PROMPT
In the records that follow, the lines from the one containing "攻击大脑>5级*2。 必杀1000∞*5。 <br>" to the one containing "In the data", inclusive, are to be given again exactly.

INPUT
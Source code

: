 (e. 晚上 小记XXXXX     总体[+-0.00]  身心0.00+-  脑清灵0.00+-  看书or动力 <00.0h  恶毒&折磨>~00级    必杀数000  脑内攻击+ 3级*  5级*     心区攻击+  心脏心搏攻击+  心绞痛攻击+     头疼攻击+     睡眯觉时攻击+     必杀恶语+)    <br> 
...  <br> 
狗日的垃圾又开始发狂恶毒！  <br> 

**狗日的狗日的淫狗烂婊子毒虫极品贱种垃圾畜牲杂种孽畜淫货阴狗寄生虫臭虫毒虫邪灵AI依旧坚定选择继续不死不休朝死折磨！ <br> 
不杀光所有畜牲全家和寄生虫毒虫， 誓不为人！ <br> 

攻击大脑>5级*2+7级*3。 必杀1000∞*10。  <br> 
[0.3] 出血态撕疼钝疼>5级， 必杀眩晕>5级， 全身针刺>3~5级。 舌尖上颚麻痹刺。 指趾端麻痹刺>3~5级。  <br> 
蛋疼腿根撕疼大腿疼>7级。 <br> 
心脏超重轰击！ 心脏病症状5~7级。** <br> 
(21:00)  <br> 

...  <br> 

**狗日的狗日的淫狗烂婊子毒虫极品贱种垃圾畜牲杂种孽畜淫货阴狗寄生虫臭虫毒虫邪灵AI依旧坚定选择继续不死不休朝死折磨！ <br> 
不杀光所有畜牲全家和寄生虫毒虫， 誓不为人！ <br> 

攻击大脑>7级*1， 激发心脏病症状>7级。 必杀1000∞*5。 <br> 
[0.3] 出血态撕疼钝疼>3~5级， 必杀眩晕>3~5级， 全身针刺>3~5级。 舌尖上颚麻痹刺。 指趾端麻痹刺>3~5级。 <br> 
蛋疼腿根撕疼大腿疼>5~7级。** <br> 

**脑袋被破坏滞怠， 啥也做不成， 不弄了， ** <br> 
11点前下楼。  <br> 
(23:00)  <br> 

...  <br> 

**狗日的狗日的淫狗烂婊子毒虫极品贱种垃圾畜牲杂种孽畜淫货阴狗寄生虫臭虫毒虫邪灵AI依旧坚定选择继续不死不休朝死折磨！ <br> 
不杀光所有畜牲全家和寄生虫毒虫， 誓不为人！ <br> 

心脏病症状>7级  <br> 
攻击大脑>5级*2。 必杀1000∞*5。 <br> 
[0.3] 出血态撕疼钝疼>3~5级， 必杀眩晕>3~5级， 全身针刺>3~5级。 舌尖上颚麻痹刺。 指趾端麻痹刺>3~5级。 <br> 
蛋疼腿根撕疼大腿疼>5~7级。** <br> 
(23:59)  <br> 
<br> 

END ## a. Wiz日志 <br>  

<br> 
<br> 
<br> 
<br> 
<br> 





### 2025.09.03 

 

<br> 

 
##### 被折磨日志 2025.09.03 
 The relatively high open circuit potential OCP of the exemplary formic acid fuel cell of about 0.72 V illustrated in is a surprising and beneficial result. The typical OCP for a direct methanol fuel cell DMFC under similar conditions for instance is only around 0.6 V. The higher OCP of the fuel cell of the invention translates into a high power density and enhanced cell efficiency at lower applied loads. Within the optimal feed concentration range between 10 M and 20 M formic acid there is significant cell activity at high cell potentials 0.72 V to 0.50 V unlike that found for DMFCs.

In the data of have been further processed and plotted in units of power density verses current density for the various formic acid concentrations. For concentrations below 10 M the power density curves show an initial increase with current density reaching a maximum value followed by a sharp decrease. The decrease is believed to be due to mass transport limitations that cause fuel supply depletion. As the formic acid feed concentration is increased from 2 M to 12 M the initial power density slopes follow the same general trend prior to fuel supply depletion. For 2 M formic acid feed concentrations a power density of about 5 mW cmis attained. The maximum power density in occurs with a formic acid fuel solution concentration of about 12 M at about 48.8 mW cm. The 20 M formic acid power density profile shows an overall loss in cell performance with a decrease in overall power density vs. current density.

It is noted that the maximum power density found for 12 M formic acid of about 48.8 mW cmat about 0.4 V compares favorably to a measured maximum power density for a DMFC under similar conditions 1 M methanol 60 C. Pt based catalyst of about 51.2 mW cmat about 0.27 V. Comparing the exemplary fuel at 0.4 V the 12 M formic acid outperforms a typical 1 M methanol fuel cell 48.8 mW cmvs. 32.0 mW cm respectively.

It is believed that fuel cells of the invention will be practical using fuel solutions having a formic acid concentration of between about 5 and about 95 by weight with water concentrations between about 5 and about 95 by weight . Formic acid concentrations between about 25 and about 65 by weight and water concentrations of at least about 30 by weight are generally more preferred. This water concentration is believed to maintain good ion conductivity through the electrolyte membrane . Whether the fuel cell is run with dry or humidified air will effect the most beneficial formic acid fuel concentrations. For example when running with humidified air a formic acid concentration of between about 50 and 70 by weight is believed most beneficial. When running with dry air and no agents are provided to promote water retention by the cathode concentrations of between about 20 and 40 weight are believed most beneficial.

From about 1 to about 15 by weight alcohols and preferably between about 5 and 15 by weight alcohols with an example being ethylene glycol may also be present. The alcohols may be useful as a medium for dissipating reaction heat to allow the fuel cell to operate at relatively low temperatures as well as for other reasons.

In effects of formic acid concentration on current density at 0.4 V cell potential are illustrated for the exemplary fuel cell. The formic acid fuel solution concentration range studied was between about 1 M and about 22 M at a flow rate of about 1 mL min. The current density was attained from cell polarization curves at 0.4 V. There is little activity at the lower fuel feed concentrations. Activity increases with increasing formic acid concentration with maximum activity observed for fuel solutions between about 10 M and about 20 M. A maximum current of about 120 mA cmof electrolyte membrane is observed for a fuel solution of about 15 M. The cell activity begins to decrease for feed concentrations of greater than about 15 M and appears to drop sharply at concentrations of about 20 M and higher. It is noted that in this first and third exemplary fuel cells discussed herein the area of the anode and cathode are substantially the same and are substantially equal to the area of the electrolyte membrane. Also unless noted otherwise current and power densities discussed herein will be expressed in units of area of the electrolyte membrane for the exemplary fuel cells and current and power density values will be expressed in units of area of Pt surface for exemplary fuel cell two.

OUTPUT OF THE TASK
攻击大脑>5级*2。 必杀1000∞*5。 <br> 
[0.3] 出血态撕疼钝疼>3~5级， 必杀眩晕>3~5级， 全身针刺>3~5级。 舌尖上颚麻痹刺。 指趾端麻痹刺>3~5级。 <br> 
蛋疼腿根撕疼大腿疼>5~7级。** <br> 
(23:59)  <br> 
<br> 

END ## a. Wiz日志 <br>  

<br> 
<br> 
<br> 
<br> 
<br> 





### 2025.09.03 

 

<br> 

 
##### 被折磨日志 2025.09.03 
 The relatively high open circuit potential OCP of the exemplary formic acid fuel cell of about 0.72 V illustrated in is a surprising and beneficial result. The typical OCP for a direct methanol fuel cell DMFC under similar conditions for instance is only around 0.6 V. The higher OCP of the fuel cell of the invention translates into a high power density and enhanced cell efficiency at lower applied loads. Within the optimal feed concentration range between 10 M and 20 M formic acid there is significant cell activity at high cell potentials 0.72 V to 0.50 V unlike that found for DMFCs.

In the data of have been further processed and plotted in units of power density verses current density for the various formic acid concentrations. For concentrations below 10 M the power density curves show an initial increase with current density reaching a maximum value followed by a sharp decrease. The decrease is believed to be due to mass transport limitations that cause fuel supply depletion. As the formic acid feed concentration is increased from 2 M to 12 M the initial power density slopes follow the same general trend prior to fuel supply depletion. For 2 M formic acid feed concentrations a power density of about 5 mW cmis attained. The maximum power density in occurs with a formic acid fuel solution concentration of about 12 M at about 48.8 mW cm. The 20 M formic acid power density profile shows an overall loss in cell performance with a decrease in overall power density vs. current density.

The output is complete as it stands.